Task statement: Only the number is wanted: how many lines of the data contain "Claude"?

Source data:

*** Block opens ***

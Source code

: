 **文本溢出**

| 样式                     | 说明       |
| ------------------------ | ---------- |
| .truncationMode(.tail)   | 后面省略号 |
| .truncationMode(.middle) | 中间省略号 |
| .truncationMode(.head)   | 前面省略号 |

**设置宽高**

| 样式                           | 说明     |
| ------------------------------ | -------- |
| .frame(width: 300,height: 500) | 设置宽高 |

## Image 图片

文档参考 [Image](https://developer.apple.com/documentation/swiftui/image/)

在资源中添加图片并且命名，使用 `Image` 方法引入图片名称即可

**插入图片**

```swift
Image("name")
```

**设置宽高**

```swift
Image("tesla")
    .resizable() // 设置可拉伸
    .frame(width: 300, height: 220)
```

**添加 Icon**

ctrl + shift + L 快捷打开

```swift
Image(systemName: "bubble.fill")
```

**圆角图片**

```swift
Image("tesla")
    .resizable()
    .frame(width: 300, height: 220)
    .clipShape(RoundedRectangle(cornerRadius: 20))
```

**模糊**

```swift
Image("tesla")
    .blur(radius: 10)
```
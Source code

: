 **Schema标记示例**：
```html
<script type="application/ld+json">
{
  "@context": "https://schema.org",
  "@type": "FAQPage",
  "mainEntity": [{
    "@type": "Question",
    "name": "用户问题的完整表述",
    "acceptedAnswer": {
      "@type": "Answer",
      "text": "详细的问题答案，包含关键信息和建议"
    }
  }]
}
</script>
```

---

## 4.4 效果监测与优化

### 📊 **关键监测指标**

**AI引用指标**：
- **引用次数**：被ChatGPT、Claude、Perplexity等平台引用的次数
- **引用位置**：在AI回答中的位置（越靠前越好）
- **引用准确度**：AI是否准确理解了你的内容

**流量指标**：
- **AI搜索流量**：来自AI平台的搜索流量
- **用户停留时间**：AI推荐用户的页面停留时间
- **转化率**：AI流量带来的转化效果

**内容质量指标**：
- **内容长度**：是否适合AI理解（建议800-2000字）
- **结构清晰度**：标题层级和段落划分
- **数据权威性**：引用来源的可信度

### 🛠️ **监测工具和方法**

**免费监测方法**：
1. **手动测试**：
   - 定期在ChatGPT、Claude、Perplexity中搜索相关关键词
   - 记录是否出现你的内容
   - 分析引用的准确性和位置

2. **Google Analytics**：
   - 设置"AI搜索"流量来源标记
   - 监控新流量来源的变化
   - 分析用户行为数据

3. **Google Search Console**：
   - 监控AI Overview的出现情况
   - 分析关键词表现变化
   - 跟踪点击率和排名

*** Block closes ***

Your response: 2